* _RECORDS SHOWN_:
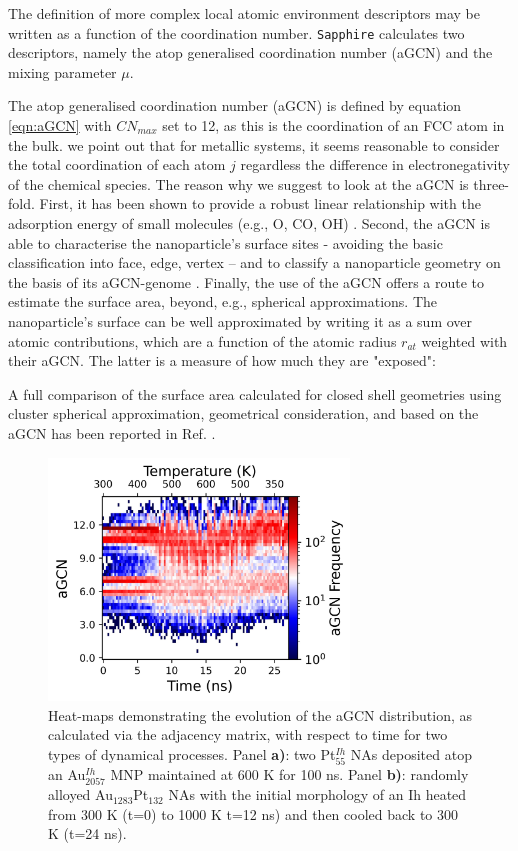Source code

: The definition of more complex local atomic environment descriptors may be written as a function of the coordination number. \texttt{Sapphire} calculates two descriptors, namely the atop generalised coordination number (aGCN) and the mixing parameter $\mu$. 

The atop generalised coordination number (aGCN) \cite{Calle-Vallejo2014} is defined by equation \ref{eqn:aGCN}
with $CN_{max}$ set to 12, as this is the coordination of an FCC atom in the bulk. we point out that for metallic systems, it seems reasonable to consider the total coordination of each atom $j$ regardless the difference in electronegativity of the chemical species.
%
The reason why we suggest to look at the aGCN is three-fold. First, it has been shown to provide a robust linear relationship with the adsorption energy of small molecules (e.g., O, CO, OH) \cite{Calle2015}.
Second, the aGCN is able to characterise the nanoparticle's surface sites - avoiding the basic classification into face, edge, vertex -- and to classify a nanoparticle geometry on the basis of its aGCN-genome \cite{Rossi2019}.
%
Finally, the use of the aGCN offers a route to estimate the surface area, beyond, e.g., spherical approximations. 
%
The nanoparticle's surface can be well approximated by writing it as a sum over atomic contributions, which are a function of the atomic radius $r_{at}$ weighted with their aGCN. The latter is a measure of how much they are "exposed": \cite{Rossi2020}

A full comparison of the surface area calculated for closed shell geometries using cluster spherical approximation, geometrical consideration, and based on the aGCN has been reported in Ref. \cite{Rossi2020}.

\begin{figure}[t!]
    \centering
    \includegraphics[width = 8cm]{figures/Sapphire/aGCN.jpeg}
    \caption{Heat-maps demonstrating the evolution of the aGCN distribution, as calculated via the adjacency matrix, with respect to time for two types of dynamical processes. Panel \textbf{a)}: two Pt$_{55}^{Ih}$ NAs deposited atop an Au$_{2057}^{Ih}$ MNP maintained at 600 K for 100 ns. Panel \textbf{b)}: randomly alloyed Au$_{1283}$Pt$_{132}$ NAs with the initial morphology of an Ih heated from 300 K (t=0) to 1000 K t=12 ns) and then cooled back to 300 K (t=24 ns). }
\label{fig:agcn}
\end{figure}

* _WHAT TO WORK ON_:
Restate each line from the start of the listing through the line bearing "mixing parameter $\mu$." word for word. Drop the pictures.

* _RESULT_:
Source code

: The definition of more complex local atomic environment descriptors may be written as a function of the coordination number. \texttt{Sapphire} calculates two descriptors, namely the atop generalised coordination number (aGCN) and the mixing parameter $\mu$. 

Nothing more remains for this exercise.